Résilience des populations face aux catastrophes

Le PGICT pérennise ses acquis

Un atelier de partage et de capitalisation des acquis sur la durabilité du Projet Gestion Intégrée des Catastrophes et des Terres (PGICT) a été lancé dans la région maritime plus précisément à Tsévié (32 km).

Fortement embêté par les catastrophes naturelles, le Togo s’est doté en 2014 du PGICT, une structure qui vient renforcer l’arsenal des mesures nationales orientées à limiter et gérer les risques de catastrophes au niveau national . Un des volets de la mission de cette institution est le financement des activités communautaires d’adaptation aux changements climatiques. Elle est axée sur les communautés vulnérables, les besoins immédiats en terme de projets, programmes, plans d’actions et leur financement au niveau des communautés pour que ces populations puissent renforcer leur capacité de résilience.

A moins d’un an de la fin du délai d’exécution du PGICT, ses responsables évaluent ses acquis sur cette composante et réfléchissent sur les actions pouvant permettre la pérennisation de ces résultats. Ceci avec les acteurs impliqués au cours d’ateliers dont le premier organisé pour la région maritime se déroule ces 29 et 30 novembre.

L’objectif de ces assises qui seront donc organisées dans les autres régions du pays également est d’échanger sur les bonnes pratiques résultant de la mise en oeuvre des différents sous-projets et de mettre en place des mécanismes pour garantir la durabilité des acquis des activités communautaires d’adaptation aux changements climatiques et de gestion durable des terres.
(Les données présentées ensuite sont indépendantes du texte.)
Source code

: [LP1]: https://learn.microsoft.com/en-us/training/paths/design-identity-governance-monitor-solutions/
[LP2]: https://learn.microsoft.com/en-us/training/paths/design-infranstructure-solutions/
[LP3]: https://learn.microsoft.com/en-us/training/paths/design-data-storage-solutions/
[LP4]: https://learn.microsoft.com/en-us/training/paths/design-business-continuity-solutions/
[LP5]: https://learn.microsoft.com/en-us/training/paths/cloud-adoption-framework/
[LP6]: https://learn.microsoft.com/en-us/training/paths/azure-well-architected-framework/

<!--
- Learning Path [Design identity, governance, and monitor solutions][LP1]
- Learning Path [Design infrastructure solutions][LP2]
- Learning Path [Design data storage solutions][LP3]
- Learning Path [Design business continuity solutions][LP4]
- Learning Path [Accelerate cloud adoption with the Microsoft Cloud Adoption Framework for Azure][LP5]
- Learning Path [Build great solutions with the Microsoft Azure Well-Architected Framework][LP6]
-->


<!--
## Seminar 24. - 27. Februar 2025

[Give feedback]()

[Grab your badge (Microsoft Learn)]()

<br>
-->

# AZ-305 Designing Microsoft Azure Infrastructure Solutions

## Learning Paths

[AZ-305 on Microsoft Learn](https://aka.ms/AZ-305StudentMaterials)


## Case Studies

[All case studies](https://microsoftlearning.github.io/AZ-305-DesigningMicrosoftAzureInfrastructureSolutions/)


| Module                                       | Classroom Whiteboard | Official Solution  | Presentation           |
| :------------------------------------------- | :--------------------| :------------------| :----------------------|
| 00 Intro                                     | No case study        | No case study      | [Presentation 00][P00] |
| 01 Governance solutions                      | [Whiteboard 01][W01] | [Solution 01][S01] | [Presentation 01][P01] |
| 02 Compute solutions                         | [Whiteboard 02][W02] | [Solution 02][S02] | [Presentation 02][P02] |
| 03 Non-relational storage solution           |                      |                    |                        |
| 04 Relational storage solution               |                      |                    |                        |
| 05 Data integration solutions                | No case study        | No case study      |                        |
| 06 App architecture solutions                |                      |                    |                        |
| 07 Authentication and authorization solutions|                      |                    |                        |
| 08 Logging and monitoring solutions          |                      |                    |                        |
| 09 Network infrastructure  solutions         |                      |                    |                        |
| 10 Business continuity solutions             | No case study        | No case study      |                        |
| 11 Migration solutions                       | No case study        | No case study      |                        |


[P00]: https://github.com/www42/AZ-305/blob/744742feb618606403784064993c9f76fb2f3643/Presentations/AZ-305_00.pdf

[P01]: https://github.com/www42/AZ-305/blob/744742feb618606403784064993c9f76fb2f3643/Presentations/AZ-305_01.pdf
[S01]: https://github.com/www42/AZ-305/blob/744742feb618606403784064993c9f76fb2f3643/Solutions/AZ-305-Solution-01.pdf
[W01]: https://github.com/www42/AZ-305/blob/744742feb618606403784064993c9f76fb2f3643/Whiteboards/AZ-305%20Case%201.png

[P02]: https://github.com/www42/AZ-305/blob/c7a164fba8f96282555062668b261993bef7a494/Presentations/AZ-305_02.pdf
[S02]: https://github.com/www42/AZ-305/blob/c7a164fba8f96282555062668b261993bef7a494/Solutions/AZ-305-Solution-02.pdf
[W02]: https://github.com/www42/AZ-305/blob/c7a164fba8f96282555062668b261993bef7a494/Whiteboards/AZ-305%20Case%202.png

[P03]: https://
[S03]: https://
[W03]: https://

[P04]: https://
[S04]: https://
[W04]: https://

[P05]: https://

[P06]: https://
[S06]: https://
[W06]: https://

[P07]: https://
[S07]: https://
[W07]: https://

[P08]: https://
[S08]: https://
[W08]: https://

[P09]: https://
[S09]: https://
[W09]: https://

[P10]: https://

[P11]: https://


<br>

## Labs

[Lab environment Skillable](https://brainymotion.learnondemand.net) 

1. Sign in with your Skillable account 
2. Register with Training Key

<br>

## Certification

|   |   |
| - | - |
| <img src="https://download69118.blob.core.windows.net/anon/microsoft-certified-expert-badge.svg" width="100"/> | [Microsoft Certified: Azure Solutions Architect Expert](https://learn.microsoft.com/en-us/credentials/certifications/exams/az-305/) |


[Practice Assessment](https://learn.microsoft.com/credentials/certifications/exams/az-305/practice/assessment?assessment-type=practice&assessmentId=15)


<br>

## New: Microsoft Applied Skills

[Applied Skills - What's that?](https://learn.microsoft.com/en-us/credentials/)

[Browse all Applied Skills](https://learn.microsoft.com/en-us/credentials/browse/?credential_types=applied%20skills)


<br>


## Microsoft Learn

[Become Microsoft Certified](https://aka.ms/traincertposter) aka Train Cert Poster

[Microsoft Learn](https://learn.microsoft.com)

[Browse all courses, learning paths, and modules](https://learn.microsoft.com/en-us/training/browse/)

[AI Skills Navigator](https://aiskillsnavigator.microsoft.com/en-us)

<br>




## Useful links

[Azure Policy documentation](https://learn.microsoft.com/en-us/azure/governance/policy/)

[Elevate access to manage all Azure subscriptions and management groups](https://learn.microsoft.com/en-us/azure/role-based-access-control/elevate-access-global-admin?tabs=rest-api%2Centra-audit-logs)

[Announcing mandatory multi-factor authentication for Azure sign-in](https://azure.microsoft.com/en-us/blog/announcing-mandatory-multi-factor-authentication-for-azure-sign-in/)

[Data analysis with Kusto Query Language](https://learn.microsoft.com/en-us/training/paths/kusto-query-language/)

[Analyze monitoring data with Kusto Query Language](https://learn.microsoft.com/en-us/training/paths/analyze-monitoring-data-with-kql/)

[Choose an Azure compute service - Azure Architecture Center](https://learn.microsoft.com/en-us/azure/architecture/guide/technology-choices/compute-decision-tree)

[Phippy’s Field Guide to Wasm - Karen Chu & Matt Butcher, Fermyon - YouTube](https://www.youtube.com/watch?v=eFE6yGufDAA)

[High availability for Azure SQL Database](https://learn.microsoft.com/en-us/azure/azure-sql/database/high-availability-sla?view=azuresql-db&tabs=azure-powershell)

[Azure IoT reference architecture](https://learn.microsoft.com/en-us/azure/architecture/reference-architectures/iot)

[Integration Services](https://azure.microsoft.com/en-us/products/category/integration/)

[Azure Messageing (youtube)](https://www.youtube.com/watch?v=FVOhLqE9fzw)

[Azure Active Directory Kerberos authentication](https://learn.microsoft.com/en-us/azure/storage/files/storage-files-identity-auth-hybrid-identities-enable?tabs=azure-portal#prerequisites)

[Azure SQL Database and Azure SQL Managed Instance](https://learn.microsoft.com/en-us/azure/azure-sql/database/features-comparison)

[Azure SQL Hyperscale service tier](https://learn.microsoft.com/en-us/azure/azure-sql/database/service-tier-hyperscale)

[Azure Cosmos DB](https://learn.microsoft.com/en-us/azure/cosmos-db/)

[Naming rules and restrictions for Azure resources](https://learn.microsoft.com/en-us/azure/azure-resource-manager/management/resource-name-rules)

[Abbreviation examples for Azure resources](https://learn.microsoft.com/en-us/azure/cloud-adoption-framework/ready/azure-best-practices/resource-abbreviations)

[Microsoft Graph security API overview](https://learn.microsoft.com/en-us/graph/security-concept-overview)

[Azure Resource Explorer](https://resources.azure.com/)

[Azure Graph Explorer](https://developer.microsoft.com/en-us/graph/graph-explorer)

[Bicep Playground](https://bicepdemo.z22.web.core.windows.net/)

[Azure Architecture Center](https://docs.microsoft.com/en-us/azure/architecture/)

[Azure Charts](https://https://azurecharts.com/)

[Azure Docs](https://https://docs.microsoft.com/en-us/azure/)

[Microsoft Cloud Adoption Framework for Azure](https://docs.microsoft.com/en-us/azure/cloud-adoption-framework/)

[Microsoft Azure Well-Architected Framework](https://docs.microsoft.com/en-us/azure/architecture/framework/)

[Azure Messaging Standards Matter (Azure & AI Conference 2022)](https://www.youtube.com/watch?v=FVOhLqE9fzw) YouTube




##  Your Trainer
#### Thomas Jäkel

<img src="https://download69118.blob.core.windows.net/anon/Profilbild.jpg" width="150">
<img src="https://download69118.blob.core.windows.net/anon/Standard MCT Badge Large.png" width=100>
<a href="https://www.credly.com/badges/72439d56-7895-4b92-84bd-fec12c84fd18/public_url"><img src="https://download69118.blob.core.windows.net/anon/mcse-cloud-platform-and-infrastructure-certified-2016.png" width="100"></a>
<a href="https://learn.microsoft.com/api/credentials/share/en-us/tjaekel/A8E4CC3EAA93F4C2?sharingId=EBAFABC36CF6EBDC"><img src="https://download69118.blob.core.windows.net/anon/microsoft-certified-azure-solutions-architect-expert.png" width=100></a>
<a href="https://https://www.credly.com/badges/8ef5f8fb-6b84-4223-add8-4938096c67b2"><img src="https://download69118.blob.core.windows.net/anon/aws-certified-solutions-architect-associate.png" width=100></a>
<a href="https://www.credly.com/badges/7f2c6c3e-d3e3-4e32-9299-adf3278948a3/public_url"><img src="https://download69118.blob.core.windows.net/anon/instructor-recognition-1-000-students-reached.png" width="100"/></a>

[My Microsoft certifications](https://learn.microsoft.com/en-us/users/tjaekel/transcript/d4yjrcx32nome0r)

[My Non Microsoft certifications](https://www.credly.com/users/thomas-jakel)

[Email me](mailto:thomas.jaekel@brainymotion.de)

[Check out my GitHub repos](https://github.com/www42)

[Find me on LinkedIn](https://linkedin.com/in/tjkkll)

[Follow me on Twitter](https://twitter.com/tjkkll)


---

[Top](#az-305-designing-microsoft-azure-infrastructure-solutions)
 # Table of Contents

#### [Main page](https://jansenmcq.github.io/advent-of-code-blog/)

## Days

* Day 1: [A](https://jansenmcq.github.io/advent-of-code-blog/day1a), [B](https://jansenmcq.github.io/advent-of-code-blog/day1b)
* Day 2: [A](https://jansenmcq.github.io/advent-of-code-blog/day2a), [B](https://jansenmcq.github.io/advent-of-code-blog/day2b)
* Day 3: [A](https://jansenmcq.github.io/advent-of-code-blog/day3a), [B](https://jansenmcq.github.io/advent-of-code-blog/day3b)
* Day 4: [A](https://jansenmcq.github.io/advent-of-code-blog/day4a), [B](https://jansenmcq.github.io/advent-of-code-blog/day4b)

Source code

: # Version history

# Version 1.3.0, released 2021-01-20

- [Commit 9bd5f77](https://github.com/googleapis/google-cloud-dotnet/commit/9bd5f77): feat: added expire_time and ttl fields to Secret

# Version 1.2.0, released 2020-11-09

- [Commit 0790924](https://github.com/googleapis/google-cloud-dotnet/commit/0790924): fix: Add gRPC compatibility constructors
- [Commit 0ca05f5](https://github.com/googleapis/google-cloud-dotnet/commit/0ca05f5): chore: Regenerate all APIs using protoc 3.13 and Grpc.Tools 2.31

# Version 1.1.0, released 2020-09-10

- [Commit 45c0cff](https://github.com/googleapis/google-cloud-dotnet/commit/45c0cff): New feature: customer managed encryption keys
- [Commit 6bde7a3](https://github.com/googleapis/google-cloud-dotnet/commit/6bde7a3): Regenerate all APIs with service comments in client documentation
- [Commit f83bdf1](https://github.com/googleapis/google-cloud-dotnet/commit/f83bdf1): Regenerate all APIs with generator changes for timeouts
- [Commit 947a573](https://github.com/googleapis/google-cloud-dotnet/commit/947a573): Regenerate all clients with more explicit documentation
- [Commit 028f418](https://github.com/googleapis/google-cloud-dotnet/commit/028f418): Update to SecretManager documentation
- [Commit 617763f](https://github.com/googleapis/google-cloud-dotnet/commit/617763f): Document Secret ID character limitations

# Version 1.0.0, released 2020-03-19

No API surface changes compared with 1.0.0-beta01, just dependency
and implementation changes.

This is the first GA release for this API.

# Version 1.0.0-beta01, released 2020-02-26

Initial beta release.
« Le PGICT a consacré toute une composante à la réalisation des activités communautaire d’adaptation au changement climatique. Ces projets ont une durée d’exécution limitée : deux ans au maximum. Après cette période, qu’adviendrait-il des résultats en termes de sauvegarde des forêts, en terme de réalisation d’infrastructures, etc.? Voilà ce qui nous a amené à rassembler les ONG et les porteurs de projets à réfléchir ensemble sur la stratégie post-projet. Nous réfléchissons avec les acteurs pour voir comment faire pour qu’au delà de la vie du projet, tout ce que nous avons réalisé comme activités puisse continuer. C’est pour réfléchir sur la durabilité et la capitalisation de ce qui a été réussi et qui pourra être porter à échelle », explique M. Espoir AFENUTSU, Responsable de la cellule suivi et évaluation du PGCIT.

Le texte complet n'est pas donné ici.